When I was about five years old I came to Vermont for the first time.  My parents and I stayed in a kind of boarding inn, I suppose you would call it, by which I mean a place that would now be considered a B&B, a large old farmhouse complete with large red barn and several outbuildings and some hundred acres of land, most of it meadow, across from a covered bridge still in use at the time (even by the logging trucks which ultimately made it unsafe for cars) that crossed the West River. It was a place where people came to stay in the summer for weeks at a time or even the entire summer, and returned year after year.  Like we did.  What made it unusual was that it was run by a Waldorf-Astoria chef and his family, and the clientele consisted solely of Waldorf people and their friends.  (My father was a headwaiter at the Waldorf.)  Everyone, naturally, was from New York City. 

The food was good, I supposed, although I was no connoisseur.  In those days, I understood that eating anywhere besides New York City meant that the food–with notable exceptions, of course–would be just this side of inedible.  Bread, I often heard my father say, they didn’t know how to make outside of New York City.  The lack of decent bread–i.e., the full-bodied European type with a crispy crust, maybe some seeds–was what kept my parents from living anywhere else after my father retired.  I wished they would move to Vermont.  But even in the suburbs of New York they didn’t know how to make bread.

Now there’s no lack of good bread.  There is excellent bread to be had at the Middlebury Co-op, the Vergennes Laundry (a café), at Shelburne Farms, and at farmer’s markets in Vergennes and Middlebury.  We have become especially fond of Good Companion Bakery bread, made just a few miles away.  We met Erik, the baker, at the Vergennes farmer’s market where he was taking orders for “rice-weed-eating ducks.”  That was irresistible.  When we stopped at his farm to pick up the ducks we saw his bread bakery, his sponsored windmill project, and learned of his other projects that included heirloom apples for cider, growing his own wheat, doing his own mowing and all using his own draft horses, raising cows organically, plus a new major project growing rice.  (Really).  Hence the need for weed-eating ducks.  He was featured in the Huffington Report a couple of weeks ago about his rice growing.  (see the link:  http://www.huffingtonpost.com/2011/07/18/local-food-production-vermont-farmers_n_901424.html) As it happens Lesley recently talked with him too, about cows, gathering advice on the topic of raising a beef cow that we’d have a share of for meat. (See “The Social Network” blog entry.)

Erik, with rice plants (Photo: Huffington Report)

Bread, as in money to live on.  There’s not much of that for many farmers.   Not for Erik.  Not for Dan, the farmer who mows our meadow.  You have to love the life, and they do.  Dan stopped by the other day, and stayed a while.  He was hoping to mow, and get rid of the old bales, the next morning, but the weather was only going to cooperate for the next two days, and I guess he needed three. So it's still unmoved.  Dan has well over 100 acres to mow in all.  There was so much rain in the spring (a boon if you have some wet land and you want to be a rice farmer) he didn’t get started sowing corn until late, like a number of other farmers near here.

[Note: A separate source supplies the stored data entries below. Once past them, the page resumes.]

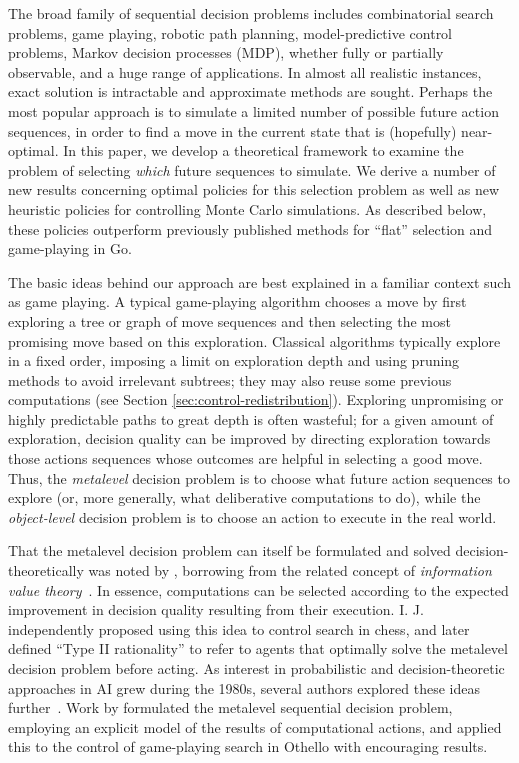The broad family of sequential decision problems includes
combinatorial search problems, game playing, robotic path planning,
model-predictive control problems, Markov decision processes (MDP), whether fully or
partially observable, and a huge range of applications. In almost all
realistic instances, exact solution is intractable and approximate
methods are sought. Perhaps the most popular approach is to simulate
a limited number of possible future action sequences, 
in order to find a move in the current state that is (hopefully)
near-optimal. In this paper, we develop a theoretical framework to examine the problem of selecting
{\em which} future sequences to simulate.
We derive a number of new results concerning optimal policies for this selection problem
as well as new heuristic policies for controlling Monte Carlo simulations.
As described below, these policies outperform previously published methods for
``flat'' selection and game-playing in Go.

The basic ideas behind our approach are best explained in a familiar
context such as game playing.  A typical game-playing algorithm
chooses a move by first exploring a tree or graph of move sequences
and then selecting the most promising move based on this exploration.
Classical algorithms typically explore in a fixed order, imposing a
limit on exploration depth and using pruning methods to avoid
irrelevant subtrees; they may also reuse some previous computations
(see Section \ref{sec:control-redistribution}).  Exploring unpromising
or highly predictable paths to great depth is often wasteful; for a
given amount of exploration, decision quality can be improved by
directing exploration towards those actions sequences whose outcomes
are helpful in selecting a good move. Thus, the {\em metalevel}
decision problem is to choose what future action sequences to explore
(or, more generally, what deliberative computations to do), while the
{\em object-level} decision problem is to choose an action to execute
in the real world.

That the metalevel decision problem can itself be formulated and
solved decision-theoretically was noted by \citet{Matheson:1968},
borrowing from the related concept of {\em information value
  theory}~\citep{Howard:1966}. In essence, computations can be
selected according to the expected improvement in decision quality
resulting from their execution. I. J.~\citet{Good:1968} independently
proposed using this idea to control search in chess, and later defined
``Type II rationality'' to refer to agents that optimally solve the
metalevel decision problem before acting. As interest in probabilistic
and decision-theoretic approaches in AI grew during the 1980s, several
authors explored these ideas further~\citep{Dean+Boddy:1988,Doyle:1988,Fehling+Breese:1988,Horvitz:1987b}.
Work by
\citet{Russell+Wefald:1988a,Russell+Wefald:1991a,Russell+Wefald:1991b}
formulated the metalevel sequential decision problem, employing an
explicit model of the results of computational actions, and applied
this to the control of game-playing search in Othello with encouraging
results.

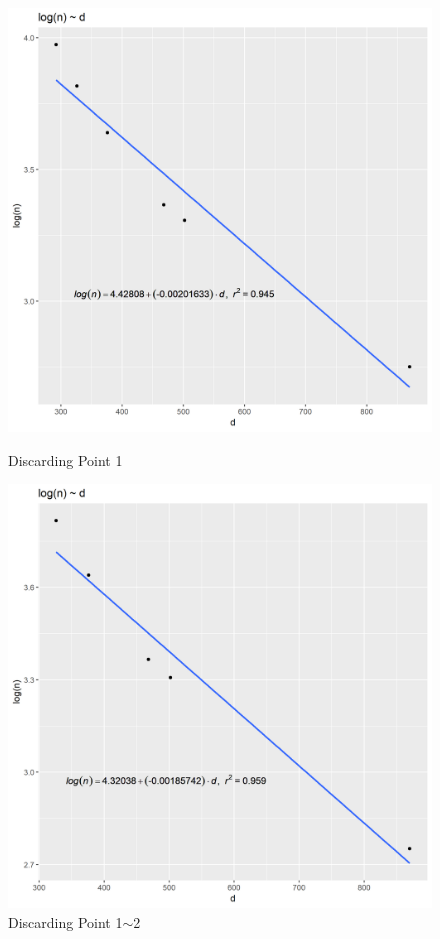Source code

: \documentclass{article}
\begin{document}
\begin{figure}[H]
\begin{minipage}[t]{0.5\textwidth}
                    \includegraphics[width = 0.8\linewidth]{../Data/discard_2.png}
                    \caption{Discarding Point 1}
                    \label{dis.1}
                \end{minipage}
                \begin{minipage}[t]{0.5\textwidth}
                    \centering
                    \includegraphics[width = 0.8\linewidth]{../Data/discard_3.png}
                    \caption{Discarding Point 1$\sim$2}
                    \label{dis.2}
                \end{minipage}
                \begin{minipage}[t]{0.5\textwidth}

\end{minipage}
\end{figure}
\end{document}
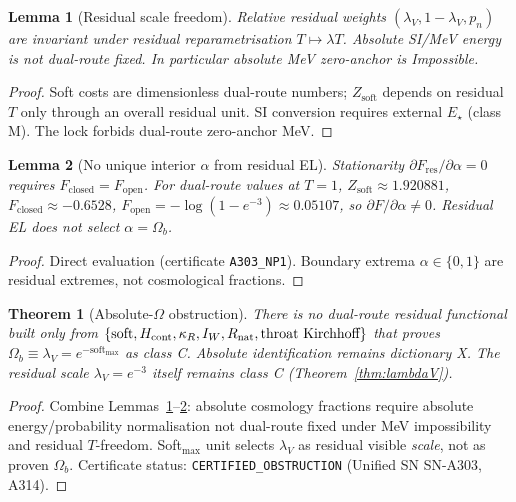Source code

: \documentclass[11pt,a4paper]{article}
\newtheorem{theorem}{Theorem}
\newtheorem{lemma}{Lemma}
\theoremstyle{remark}
\begin{document}
\begin{lemma}[Residual scale freedom]
\label{lem:scale}
Relative residual weights $(\lambda_V,1-\lambda_V,p_n)$ are invariant under residual reparametrisation $T\mapsto\lambda T$. Absolute SI/MeV energy is not dual-route fixed. In particular absolute MeV zero-anchor is Impossible.
\end{lemma}

\begin{proof}
Soft costs are dimensionless dual-route numbers; $Z_{\mathrm{soft}}$ depends on residual $T$ only through an overall residual unit. SI conversion requires external $E_\star$ (class M). The lock forbids dual-route zero-anchor MeV.
\end{proof}

\begin{lemma}[No unique interior $\alpha$ from residual EL]
\label{lem:alpha}
Stationarity $\partial F_{\mathrm{res}}/\partial\alpha=0$ requires $F_{\mathrm{closed}}=F_{\mathrm{open}}$. For dual-route values at $T=1$, $Z_{\mathrm{soft}}\approx 1.920881$, $F_{\mathrm{closed}}\approx -0.6528$, $F_{\mathrm{open}}=-\log(1-e^{-3})\approx 0.05107$, so $\partial F/\partial\alpha\neq 0$. Residual EL does not select $\alpha=\Omega_b$.
\end{lemma}

\begin{proof}
Direct evaluation (certificate \texttt{A303\_NP1}). Boundary extrema $\alpha\in\{0,1\}$ are residual extremes, not cosmological fractions.
\end{proof}

\begin{theorem}[Absolute-$\Omega$ obstruction]
\label{thm:Omega-obs}
There is no dual-route residual functional built only from
$\{\mathrm{soft},H_{\rm cont},\kappa_R,I_W,R_{\rm nat},\text{throat Kirchhoff}\}$
that proves $\Omega_b\equiv\lambda_V=e^{-\mathrm{soft}_{\max}}$ as class C.
Absolute identification remains dictionary X. The residual scale $\lambda_V=e^{-3}$ itself remains class C (Theorem~\ref{thm:lambdaV}).
\end{theorem}

\begin{proof}
Combine Lemmas~\ref{lem:scale}--\ref{lem:alpha}: absolute cosmology fractions require absolute energy/probability normalisation not dual-route fixed under MeV impossibility and residual $T$-freedom. Soft$_{\max}$ unit selects $\lambda_V$ as residual visible \emph{scale}, not as proven $\Omega_b$. Certificate status: \texttt{CERTIFIED\_OBSTRUCTION} (Unified SN SN-A303, A314).
\end{proof}
\end{document}
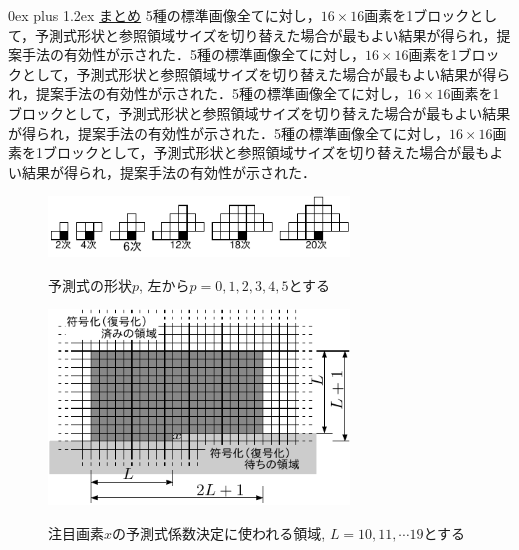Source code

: \documentclass[9pt,dvipdfmx]{jsarticle}
\makeatletter
\def\section{\@startsection {section}{1}{\z@}
{1ex plus -1ex minus-.2ex}%
{0ex plus 1.2ex}%
 {\normalsize\bf}%
 }
\makeatother
\begin{document}
\section{\underline{まとめ}}
5種の標準画像全てに対し，$16\times 16$画素を1ブロックとして，予測式形状と参照領域サイズを切り替えた場合が最もよい結果が得られ，提案手法の有効性が示された．5種の標準画像全てに対し，$16\times 16$画素を1ブロックとして，予測式形状と参照領域サイズを切り替えた場合が最もよい結果が得られ，提案手法の有効性が示された．5種の標準画像全てに対し，$16\times 16$画素を1ブロックとして，予測式形状と参照領域サイズを切り替えた場合が最もよい結果が得られ，提案手法の有効性が示された．5種の標準画像全てに対し，$16\times 16$画素を1ブロックとして，予測式形状と参照領域サイズを切り替えた場合が最もよい結果が得られ，提案手法の有効性が示された．


\begin{figure}[t]
   \begin{center}
    \vspace{2mm}
   \includegraphics[width=80mm]{fig/fig1.pdf}
   \caption{予測式の形状$p$, 左から$p=0,1,2,3,4,5$とする}
   \label{takago-paper2008080800268-fig:1}
%
   \vspace{2mm}
\includegraphics[width=80mm]{fig/fig2.pdf}
\caption{注目画素$x$の予測式係数決定に使われる領域, $L=10,11,\cdots19$とする}
\label{takago-paper2008080800268-fig:2}
   \end{center}
\end{figure}
\end{document}
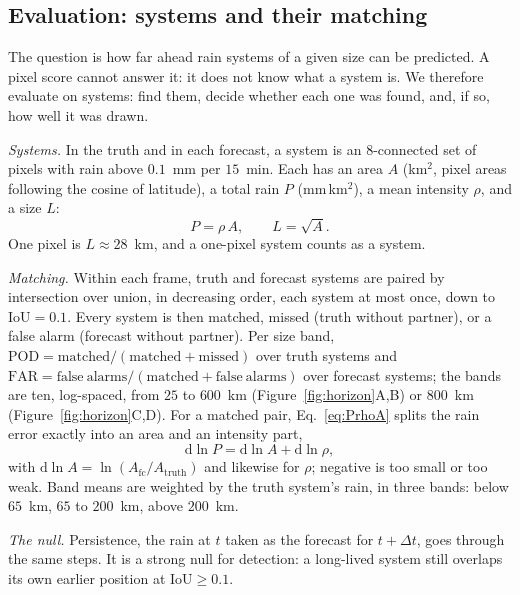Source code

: \documentclass[draft]{agujournal2019}
\begin{document}
\subsection{Evaluation: systems and their matching}
\label{sec:evaluation}

The question is how far ahead rain systems of a given size can be
predicted. A pixel score cannot answer it: it does not know what a system
is. We therefore evaluate on systems: find them, decide whether each one
was found, and, if so, how well it was drawn.

\textit{Systems.} In the truth and in each forecast, a system is an
8-connected set of pixels with rain above $0.1$~mm per $15$~min. Each has
an area $A$ (km$^2$, pixel areas following the cosine of latitude), a
total rain $P$ (mm\,km$^2$), a mean intensity $\rho$, and a size $L$:
\begin{equation}
P = \rho\,A, \qquad L = \sqrt{A}.
\label{eq:PrhoA}
\end{equation}
One pixel is $L \approx 28$~km, and a one-pixel system counts as a system.

\textit{Matching.} Within each frame, truth and forecast systems are paired
by intersection over union, in decreasing order, each system at most once,
down to $\mathrm{IoU} = 0.1$. Every system is then matched, missed (truth
without partner), or a false alarm (forecast without partner). Per size
band, $\mathrm{POD} = \mathrm{matched}/(\mathrm{matched} + \mathrm{missed})$
over truth systems and $\mathrm{FAR} = \mathrm{false\ alarms}/(\mathrm{matched}
+ \mathrm{false\ alarms})$ over forecast systems; the bands are ten,
log-spaced, from $25$ to $600$~km (Figure~\ref{fig:horizon}A,B) or $800$~km
(Figure~\ref{fig:horizon}C,D). For a matched pair, Eq.~\ref{eq:PrhoA}
splits the rain error exactly into an area and an intensity part,
\begin{equation}
\mathrm{d}\ln P = \mathrm{d}\ln A + \mathrm{d}\ln\rho,
\label{eq:decomp}
\end{equation}
with $\mathrm{d}\ln A = \ln(A_{\mathrm{fc}}/A_{\mathrm{truth}})$ and
likewise for $\rho$; negative is too small or too weak. Band means are
weighted by the truth system's rain, in three bands: below $65$~km, $65$
to $200$~km, above $200$~km.

\textit{The null.} Persistence, the rain at $t$ taken as the forecast for
$t + \Delta t$, goes through the same steps. It is a strong null for
detection: a long-lived system still overlaps its own earlier position at
$\mathrm{IoU} \ge 0.1$.
\end{document}

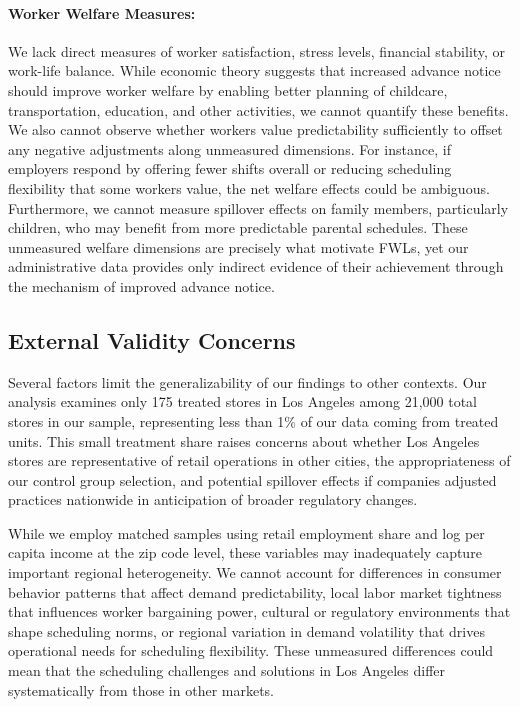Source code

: \documentclass[letterpaper,11pt,leqno]{article}
\theoremstyle{paper}
\begin{document}
\paragraph{Worker Welfare Measures:} We lack direct measures of worker satisfaction, stress levels, financial stability, or work-life balance. While economic theory suggests that increased advance notice should improve worker welfare by enabling better planning of childcare, transportation, education, and other activities, we cannot quantify these benefits. We also cannot observe whether workers value predictability sufficiently to offset any negative adjustments along unmeasured dimensions. For instance, if employers respond by offering fewer shifts overall or reducing scheduling flexibility that some workers value, the net welfare effects could be ambiguous. Furthermore, we cannot measure spillover effects on family members, particularly children, who may benefit from more predictable parental schedules. These unmeasured welfare dimensions are precisely what motivate FWLs, yet our administrative data provides only indirect evidence of their achievement through the mechanism of improved advance notice.

\subsection{External Validity Concerns}

Several factors limit the generalizability of our findings to other contexts. Our analysis examines only 175 treated stores in Los Angeles among 21,000 total stores in our sample, representing less than 1\% of our data coming from treated units. This small treatment share raises concerns about whether Los Angeles stores are representative of retail operations in other cities, the appropriateness of our control group selection, and potential spillover effects if companies adjusted practices nationwide in anticipation of broader regulatory changes.

While we employ matched samples using retail employment share and log per capita income at the zip code level, these variables may inadequately capture important regional heterogeneity. We cannot account for differences in consumer behavior patterns that affect demand predictability, local labor market tightness that influences worker bargaining power, cultural or regulatory environments that shape scheduling norms, or regional variation in demand volatility that drives operational needs for scheduling flexibility. These unmeasured differences could mean that the scheduling challenges and solutions in Los Angeles differ systematically from those in other markets.
\end{document}
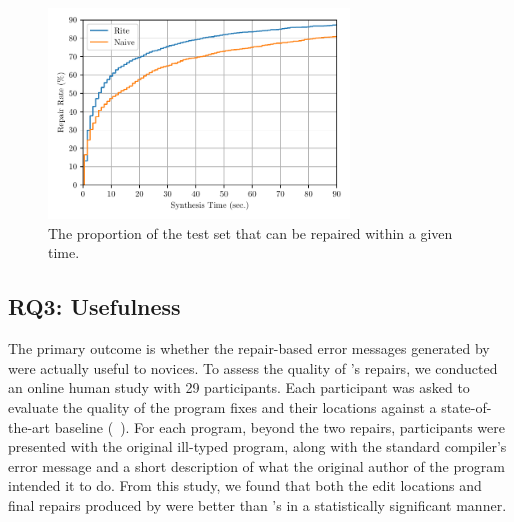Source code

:
\begin{figure}
  \centering
  \includegraphics[height=2.2in]{cdf.pdf}
  \caption{The proportion of the test set that can be repaired within a given time.}
  \label{fig:rite_naive}
\end{figure}

\subsection{RQ3: Usefulness}
\label{sec:eval:useful}

The primary outcome is whether the repair-based
error messages generated by \toolname were actually useful to novices.
%
To assess the quality of \toolname's repairs, we conducted an online human
study with 29 participants.
%
Each participant was asked to evaluate the quality of the program fixes
and their locations against a state-of-the-art baseline
(\seminal ~\citep{Lerner2007-dt}).
%
For each program, beyond the two repairs, participants were presented
with the original ill-typed program, along with the standard \ocaml
compiler's error message and a short description of what the original
author of the program intended it to do.
%
From this study, we found that both the edit locations and final
repairs produced by \toolname were better than
\seminal's in a statistically significant manner.

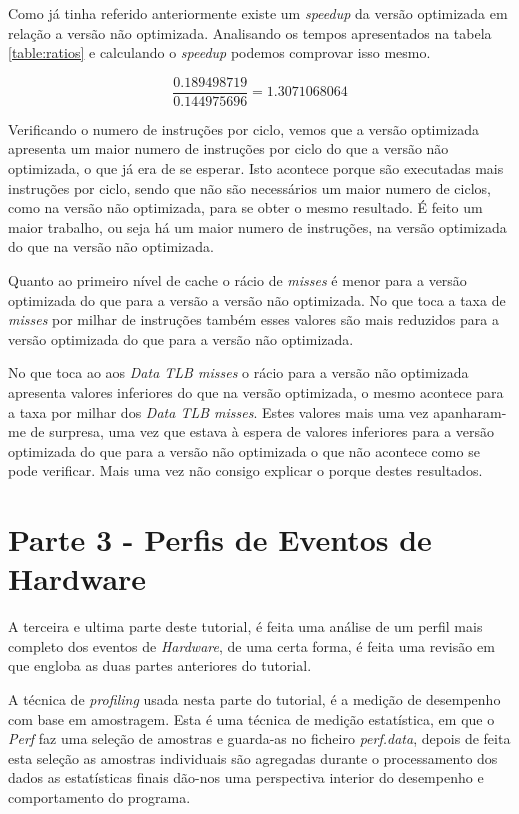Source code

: \documentclass[conference,compsoc]{IEEEtran}
\begin{document}
Como já tinha referido anteriormente existe um \textit{speedup} da versão optimizada em relação a versão não optimizada. Analisando os tempos apresentados na tabela \ref{table:ratios} e calculando o \textit{speedup} podemos comprovar isso mesmo. 

\begin{equation}
	\frac{0.189498719}{0.144975696} = 1.3071068064
\end{equation}

Verificando o numero de instruções por ciclo, vemos que a versão optimizada apresenta um maior numero de instruções por ciclo do que a versão não optimizada, o que já era de se esperar. Isto acontece porque são executadas mais instruções por ciclo, sendo que não são necessários um maior numero de ciclos, como na versão não optimizada, para se obter o mesmo resultado. É feito um maior trabalho, ou seja há um maior numero de instruções, na versão optimizada do que na versão não optimizada.

Quanto ao primeiro nível de cache o rácio de \textit{misses} é menor para a versão optimizada do que para a versão a versão não optimizada. No que toca a taxa de \textit{misses} por milhar de instruções também esses valores são mais reduzidos para a versão optimizada do que para a versão não optimizada.

No que toca ao aos \textit{Data TLB misses} o rácio para a versão não optimizada apresenta valores inferiores do que na versão optimizada, o mesmo acontece para a taxa por milhar dos \textit{Data TLB misses}. Estes valores mais uma vez apanharam-me de surpresa, uma vez que estava à espera de valores inferiores para a versão optimizada do que para a versão não optimizada o que não acontece como se pode verificar. Mais uma vez não consigo explicar o porque destes resultados.

\section{Parte 3 - Perfis de Eventos de Hardware}

A terceira e ultima parte deste tutorial, é feita uma análise de um perfil mais completo dos eventos de \textit{Hardware}, de uma certa forma, é feita uma revisão em que engloba as duas partes anteriores do tutorial.

A técnica de \textit{profiling} usada nesta parte do tutorial, é a medição de desempenho com base em amostragem. Esta é uma técnica de medição estatística, em que o \textit{Perf} faz uma seleção de amostras e guarda-as no ficheiro \textit{perf.data}, depois de feita esta seleção as amostras individuais são agregadas durante o processamento dos dados as estatísticas finais dão-nos uma perspectiva interior do desempenho e comportamento do programa.
\end{document}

Corn should be knee high-plus by now, but it’s barely that.  He won’t get much reward from this haying, as it’s late in the season for quality hay, and the old bales he has to remove aren’t worth much. Plus it will be a pain in the neck to mow and remove bales at the same time. He needs the hay though, as his cows can use about 400 of them a season.  Last September he had a terrible accident in the barn, fell and tore a muscle right off the bone, and so he had to leave the mowing­–and the tractor and motor repair, and other jobs he does to keep going–to others or let them go undone.  Mostly they were undone.  Medical bills pretty much ate up whatever money was left.